But the point is, the Japanese cost me a grandfather I never knew. They stirred up raw, cold hatred in my grandmother, who didn't deserve to feel such things. Would I be out of line to have some of those feelings myself, maybe not as intense but rooted in the same causes? By your way of thinking, maybe I would. Which is an absolutely horrible thing; even as a little sprout, seeing that hatred for the first time, I knew I never wanted to be like that. I'm not willing to have the entirety of my short life moulded around a desire to balance some long-ago wrongs committed against "my people." Why are you?

It's a little much to compare a grandfather you never knew killed by a country that was really only hostile to 'you' (however you define yourself) for the duration of that war, that lost that war, that was occupied by your country and transformed by your country into a prospering liberal democracy that is only interested in stereotyping Italian plumbers to sell you video games, to hold that up against the legacy of slavery in America as if the two were perfectly comparable?

Sure we should all be able to get over everything. However:

1) don't you think it's a bit more understandable for someone to have more difficulty getting over a history of hundreds of years of people thinking that person's skin color makes them less than human, compared to your relative being in basically the one conflict we've had with Japan, which is now one of our closest allies? I mean, we're basically down to them and Poland these days...

and

2) do you realize that there might be a difference in that there are *currently* no Japanese people that really have an impact on your life, while there are plenty of racist people--racism that is a legacy of slavery--having an impact on the lives of black people today and for the foreseeable future?

I mean, what's the worst thing Japan has done to you recently? Exported a Mobile Suit Gundam game? How can that be compared to the effects of racism in America today?

I mean, I'm all for letting the past be the past being of Irish Catholic descent and all, but, don't you see a huge difference between trying to balance a long-ago wrong, and trying to balance a long-ago wrong that has been the source of continuing wrongs for the 150+ years since and will continue to be a source of wrongs in the future?

Malygris:

Geoffrey42:
I think Malygris was saying that he felt Black History Month helped to preserve a divide that he wants to have closed, and you seem to feel that Black History Month is helping to bridge a divide that still exists.

Yes. How does dividing history serve to bring people together?

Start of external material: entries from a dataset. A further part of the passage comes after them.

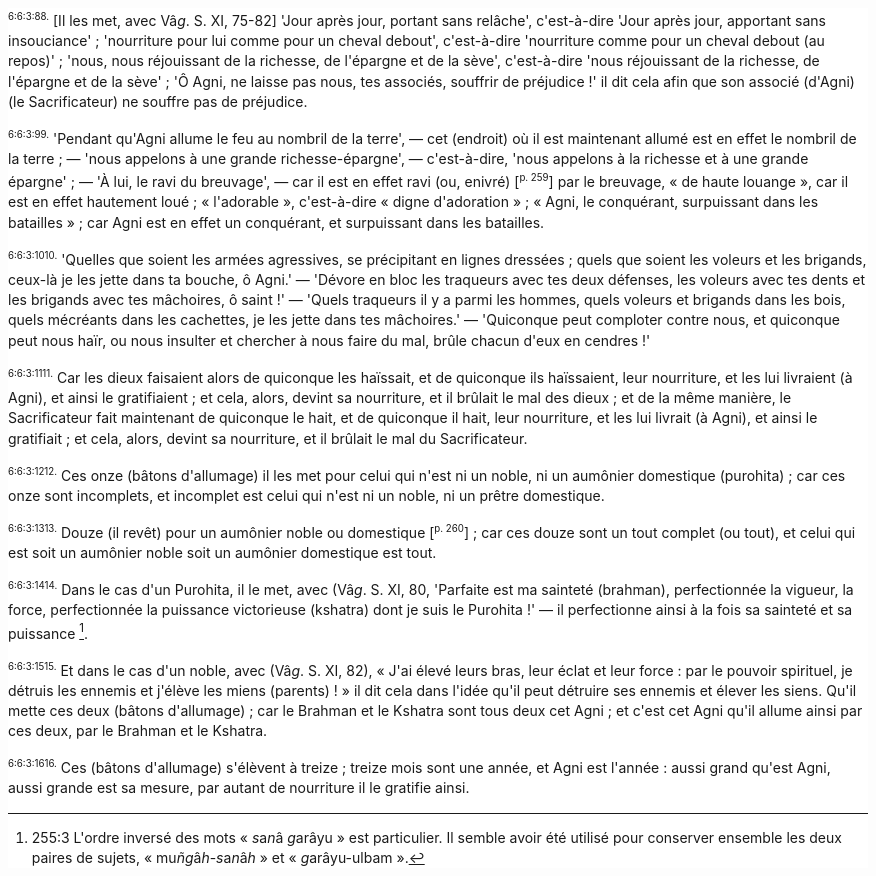 <span id="v6_6_3_88"><sup><small>6:6:3:88.</small></sup></span> \[Il les met, avec Vâ<i>g</i>. S. XI, 75-82\] 'Jour après jour, portant sans relâche', c'est-à-dire 'Jour après jour, apportant sans insouciance' ; 'nourriture pour lui comme pour un cheval debout', c'est-à-dire 'nourriture comme pour un cheval debout (au repos)' ; 'nous, nous réjouissant de la richesse, de l'épargne et de la sève', c'est-à-dire 'nous réjouissant de la richesse, de l'épargne et de la sève' ; 'Ô Agni, ne laisse pas nous, tes associés, souffrir de préjudice !' il dit cela afin que son associé (d'Agni) (le Sacrificateur) ne souffre pas de préjudice.

<span id="v6_6_3_99"><sup><small>6:6:3:99.</small></sup></span> 'Pendant qu'Agni allume le feu au nombril de la terre', — cet (endroit) où il est maintenant allumé est en effet le nombril de la terre ; — 'nous appelons à une grande richesse-épargne', — c'est-à-dire, 'nous appelons à la richesse et à une grande épargne' ; — 'À lui, le ravi du breuvage', — car il est en effet ravi (ou, enivré) <span id="p259">[<sup><small>p. 259</small></sup>]</span> par le breuvage, « de haute louange », car il est en effet hautement loué ; « l'adorable », c'est-à-dire « digne d'adoration » ; « Agni, le conquérant, surpuissant dans les batailles » ; car Agni est en effet un conquérant, et surpuissant dans les batailles.

<span id="v6_6_3_1010"><sup><small>6:6:3:1010.</small></sup></span> 'Quelles que soient les armées agressives, se précipitant en lignes dressées ; quels que soient les voleurs et les brigands, ceux-là je les jette dans ta bouche, ô Agni.' — 'Dévore en bloc les traqueurs avec tes deux défenses, les voleurs avec tes dents et les brigands avec tes mâchoires, ô saint !' — 'Quels traqueurs il y a parmi les hommes, quels voleurs et brigands dans les bois, quels mécréants dans les cachettes, je les jette dans tes mâchoires.' — 'Quiconque peut comploter contre nous, et quiconque peut nous haïr, ou nous insulter et chercher à nous faire du mal, brûle chacun d'eux en cendres !'

<span id="v6_6_3_1111"><sup><small>6:6:3:1111.</small></sup></span> Car les dieux faisaient alors de quiconque les haïssait, et de quiconque ils haïssaient, leur nourriture, et les lui livraient (à Agni), et ainsi le gratifiaient ; et cela, alors, devint sa nourriture, et il brûlait le mal des dieux ; et de la même manière, le Sacrificateur fait maintenant de quiconque le hait, et de quiconque il hait, leur nourriture, et les lui livrait (à Agni), et ainsi le gratifiait ; et cela, alors, devint sa nourriture, et il brûlait le mal du Sacrificateur.

<span id="v6_6_3_1212"><sup><small>6:6:3:1212.</small></sup></span> Ces onze (bâtons d'allumage) il les met pour celui qui n'est ni un noble, ni un aumônier domestique (purohita) ; car ces onze sont incomplets, et incomplet est celui qui n'est ni un noble, ni un prêtre domestique.

<span id="v6_6_3_1313"><sup><small>6:6:3:1313.</small></sup></span> Douze (il revêt) pour un aumônier noble ou domestique <span id="p260">[<sup><small>p. 260</small></sup>]</span> ; car ces douze sont un tout complet (ou tout), et celui qui est soit un aumônier noble soit un aumônier domestique est tout.

<span id="v6_6_3_1414"><sup><small>6:6:3:1414.</small></sup></span> Dans le cas d'un Purohita, il le met, avec (Vâ<i>g</i>. S. XI, 80, 'Parfaite est ma sainteté (brahman), perfectionnée la vigueur, la force, perfectionnée la puissance victorieuse (kshatra) dont je suis le Purohita !' — il perfectionne ainsi à la fois sa sainteté et sa puissance [^495].

<span id="v6_6_3_1515"><sup><small>6:6:3:1515.</small></sup></span> Et dans le cas d'un noble, avec (Vâ<i>g</i>. S. XI, 82), « J'ai élevé leurs bras, leur éclat et leur force : par le pouvoir spirituel, je détruis les ennemis et j'élève les miens (parents) ! » il dit cela dans l'idée qu'il peut détruire ses ennemis et élever les siens. Qu'il mette ces deux (bâtons d'allumage) ; car le Brahman et le Kshatra sont tous deux cet Agni ; et c'est cet Agni qu'il allume ainsi par ces deux, par le Brahman et le Kshatra.

<span id="v6_6_3_1616"><sup><small>6:6:3:1616.</small></sup></span> Ces (bâtons d'allumage) s'élèvent à treize ; treize mois sont une année, et Agni est l'année : aussi grand qu'est Agni, aussi grande est sa mesure, par autant de nourriture il le gratifie ainsi.


[^483]: 246:1 Ou plutôt, trop, plus (que ce qui est requis lors d'un des sacrifices normaux du Soma), — ​​âdhvarikebhyo bahutarâni, Sây.
[^484]: 246:2 Il s'agit, comme le suggère Sâya<i>n</i>a, de cérémonies comportant des oblations surnuméraires, ou supplémentaires, aux oblations normales qui leur sont associées. Cette discussion semble être introduite ici en raison de l'oblation supplémentaire (celle à Vai<i>s</i>vânara) offerte lors de la cérémonie d'initiation. En tant qu'oblation « supplémentaire » ou spéciale au Vâ<i>g</i>apeya, Sâya<i>n</i>a fait référence à la bouillie de riz sauvage ([V, 1, 4, 12](Book_3_5_1#v5_1_4_12)) ; tandis qu'au Râ<i>g</i>asûya, celle à Anumati ([V, 2, 3, 4](Book_3_5_2#v5_2_3_4)) est censée appartenir à la même catégorie.
[^485]: 247:1 Ces offrandes et les suivantes font partie de la Dîkshâ, ou cérémonie d'initiation, pour le sacrifice du Soma à accomplir après l'achèvement de l'autel du feu. Cette cérémonie d'initiation commence le jour de la nouvelle lune, une semaine après la préparation de l'ukhâ, ou poêle à feu. Une partie intégrante (du premier jour de) cette cérémonie est l'allumage d'un feu dans l'ukhâ – l'« Ukhya Agni » – qui sert finalement à alimenter les autels en briques construits à l'achèvement de la période d'initiation. La Dîkshâ doit, en règle générale, être accomplie quotidiennement pendant un an, période durant laquelle le feu doit être entretenu dans l'ukhâ et transporté par le Sacrificateur pendant un certain temps chaque jour. tandis que le gâteau à Agni-Vish<i>n</i>u mentionné ici est l'offrande de gâteau ordinaire prescrite pour la Dîkshâ du sacrifice normal du Soma (voir III, 1, 3, 1), le gâteau Vai<i>s</i>vânara est particulier à l'Agni<i>k</i>ayana.
[^486]: 249:1 Voir III, 1, 4, 1.
[^487]: 249:2 Soit les cinq libations Audgrabha<i>n</i>a du sacrifice ordinaire du Soma, offertes de la manière décrite ici. Voir partie 2, p. 20, note.
[^488]: 249:3 Bien qu'Agni, ou l'autel du feu, soit communément appelé celui à cinq couches (pa<i>ñ</i><i>k</i>a<i>k</i>itika), constitué de cinq p. 250 couches complètes de briques, au-dessus de celles-ci se trouve un petit empilement supplémentaire de deux couches, la couche inférieure (puna<i>s</i><i>k</i>iti) sous la forme du foyer de Gârhapatya ([VII, 1, 1, 1](Book_3_7_1#v7_1_1_1) seq.), et la couche supérieure, constituée de deux briques, sur lesquelles le feu est finalement posé. Voir [p. 188](Book_3_6_2#p188), note [4](Book_3_6_2#fn389). C'est pourquoi Agni est également appelé « sapta<i>k</i>itika ».
[^489]: 250:1 À savoir les sept libations spéciales Audgrabha<i>n</i>a de l'Agni<i>k</i>ayana.
[^490]: 252:1 C'est-à-dire sous la couche de mu<i>ñ</i><i>g</i>a. Le roseau et le chanvre doivent être écrasés et réduits en poudre avant d'être jetés dans le brasier.
[^491]: 254:1 Voir [p. 249](Book_3_6_6#p249), note [3](Book_3_6_6#fn486).
[^492]: 254:2 Le feu qui doit être placé en dernier lieu sur le nouveau foyer de Gârhapatya ([VII, 1, 1, 1](Book_3_7_1#v7_1_1_1) seq.) — d'où l'Âhavanîya sur le grand autel du feu doit être allumé — doit être produit dans l'ukhâ, ou poêle, pour ainsi dire dans son ventre ; mais la matière (herbe et chanvre) qui a déjà été mise dans la poêle, ne doit être allumée que par la flamme du feu sur lequel la poêle a été placée, sans qu'aucun charbon ardent ne soit appliqué au combustible à l'intérieur de la poêle.
[^493]: 255:1 Le datif « ahi<i>m</i>sâyai » appartient sans doute à la première phrase du paragraphe (« il est trempé dans du ghee »), les propositions intermédiaires étant insérées à titre d'explication. Pour une construction similaire, voir ci-dessus, [p. 198](Book_3_6_3#p198), note [2](Book_3_6_3#fn407).
[^494]: 255:2 Voir [VI, 7, 2, 1](Book_3_6_7#v6_7_2_1).
[^495]: 255:3 L'ordre inversé des mots « <i>s</i>a<i>n</i>â <i>g</i>arâyu » est particulier. Il semble avoir été utilisé pour conserver ensemble les deux paires de sujets, « mu<i>ñ</i><i>g</i>â<i>h</i>\-<i>s</i>a<i>n</i>â<i>h</i> » et « <i>g</i>arâyu-ulbam ».
[^496]: 257:1 Selon Ait. Br. V, 24, ses fruits mûrissent trois fois par an.
[^497]: 260:1 Ou, son pouvoir spirituel et politique, son sacerdoce et sa noblesse.
[^498]: 261:1 Voir [VI, 7, 4, 1](Book_3_6_7#v6_7_4_1) seq.
[^499]: 261:2 Ou, libère la parole en lui.
[^500]: 261:3 Voir ci-dessus, [VI, 6, 3, 8](Book_3_6_6#v6_6_3_8).
[^501]: 261:4 Litt. 'fait en libation pour lui.'
[^502]: 263:1 Voir [VI, 5, 2, 22](Book_3_6_5#v6_5_2_22).
[^503]: 263:2 Voir [VI, 5, 3, 7](Book_3_6_5#v6_5_3_7).
[^504]: 264:1 Voir [VI, 6, 1, 3](Book_3_6_6#v6_6_1_3) seq.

It's not that Black History Month seeks to divide history--instead it seeks to rectify the mistakenly divided history we're all walking around with in our heads. It is an attempt to show us all that black people were actually doing things of historical consequence in America between the Civil War and the Civil Rights Movement, and even before Emancipation. It is not an attempt to divide anything: instead, it is (at least in part) an attempt to combat ignorance, because let's face it: ignorance is fertile ground for racism. The idea is that it might be a little bit harder to think all blacks are lazy and dumb if you've heard of people like Phillis Wheatley and George Washington Carver and all those people. Maybe some kid who's hearing racist things from his uncle who tells him 'those people never did anything for this country' won't be as easily swayed if he hears during Black History Month of the contributions of various black military units, right?